On the effect of nonlinear propagation on perceived jet noise levels

It is common practise to determine the noise impact of aircraft (both civil and military) by using computations, rather than by measurements. Noise impact computations usually make use of noise levels, measured at a relatively small distance from the aircraft, combined with a propagation model. These propagation models are based on linear acoustics and account for effects like atmospheric absorption and lateral attenuation.In the past decades, however, evidence has been found that linear acoustics is inadequate to describe the propagation of high-intensity jet noise. More specifically, it is found that the high frequency part of the spectrum is decaying much slower than predicted by linear acoustics. This behaviour is attributed to nonlinear effects in the propagation.In this paper a method is described that is based on a frequency-domain approach for a broadband time signal. Example calculations are presented, on the simulation of an experiment on an F/A-18E/F aircraft, during a static engine run-up test. Although the measured data are not reproduced accurately in a quantitative sense, the effects attributed to nonlinear propagation are qualitatively the same in both the computed and the measured results: acoustic energy is transferred from the centre frequencies to the higher frequencies, leading to a significantly lower decay of this part of the spectrum.In addition, a parameter study is presented on the effects of nonlinear propagation in terms of overall sound pressure levels.
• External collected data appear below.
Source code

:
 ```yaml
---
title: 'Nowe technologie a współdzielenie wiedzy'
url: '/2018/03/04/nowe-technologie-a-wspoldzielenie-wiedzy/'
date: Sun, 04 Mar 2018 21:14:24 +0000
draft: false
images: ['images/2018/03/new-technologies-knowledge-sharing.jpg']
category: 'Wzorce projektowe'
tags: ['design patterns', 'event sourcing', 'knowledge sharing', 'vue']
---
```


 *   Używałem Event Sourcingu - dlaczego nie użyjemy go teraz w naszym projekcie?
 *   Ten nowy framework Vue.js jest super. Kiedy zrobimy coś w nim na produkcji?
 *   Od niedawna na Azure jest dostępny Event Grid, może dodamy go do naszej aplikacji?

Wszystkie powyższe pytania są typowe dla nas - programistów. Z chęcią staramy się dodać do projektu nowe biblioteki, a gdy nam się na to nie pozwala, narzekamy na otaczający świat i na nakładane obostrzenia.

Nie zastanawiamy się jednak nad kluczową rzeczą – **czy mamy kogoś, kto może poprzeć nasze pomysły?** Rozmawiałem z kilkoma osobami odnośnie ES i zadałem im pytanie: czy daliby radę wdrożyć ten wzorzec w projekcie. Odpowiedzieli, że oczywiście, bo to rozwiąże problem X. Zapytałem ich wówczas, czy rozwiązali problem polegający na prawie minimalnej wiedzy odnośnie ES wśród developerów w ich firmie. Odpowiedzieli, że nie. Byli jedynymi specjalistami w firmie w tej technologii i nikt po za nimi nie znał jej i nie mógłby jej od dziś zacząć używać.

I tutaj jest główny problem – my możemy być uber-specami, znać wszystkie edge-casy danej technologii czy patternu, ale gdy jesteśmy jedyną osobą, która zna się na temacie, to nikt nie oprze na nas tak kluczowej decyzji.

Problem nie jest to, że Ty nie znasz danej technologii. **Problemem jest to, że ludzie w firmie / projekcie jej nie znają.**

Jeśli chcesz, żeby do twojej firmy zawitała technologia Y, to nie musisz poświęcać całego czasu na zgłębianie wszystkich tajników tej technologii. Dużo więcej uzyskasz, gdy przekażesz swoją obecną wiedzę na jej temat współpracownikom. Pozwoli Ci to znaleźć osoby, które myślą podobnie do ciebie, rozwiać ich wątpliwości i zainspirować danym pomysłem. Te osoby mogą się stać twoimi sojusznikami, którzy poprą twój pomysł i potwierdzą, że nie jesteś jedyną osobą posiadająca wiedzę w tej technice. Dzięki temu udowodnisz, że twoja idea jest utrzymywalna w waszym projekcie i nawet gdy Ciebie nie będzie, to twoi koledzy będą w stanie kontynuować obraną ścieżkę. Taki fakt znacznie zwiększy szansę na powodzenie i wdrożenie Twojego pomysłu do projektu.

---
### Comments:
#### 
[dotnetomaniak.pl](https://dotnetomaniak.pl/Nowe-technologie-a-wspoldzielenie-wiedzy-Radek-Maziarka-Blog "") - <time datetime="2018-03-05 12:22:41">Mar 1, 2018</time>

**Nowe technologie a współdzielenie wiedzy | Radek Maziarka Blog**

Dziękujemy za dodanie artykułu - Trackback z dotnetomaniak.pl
The main conclusions of this study are:•The sound levels at large distances, predicted by a nonlinear propagation method are smaller than those predicted by a linear method.•For the same shape of the spectrum, the difference between ‘nonlinear’ and ‘linear’ results mainly depends on the product of the sound level and the peak frequency at the starting point of the computation.•For typical values of the noise produced by a fighter jet in the near field (∼10m), the nonlinear effect may be of the order of 6 dB. Even if the starting point of the propagation is taken at a more practical distance (∼50m), the nonlinear effect still makes a considerable difference in the outcome of noise impact studies.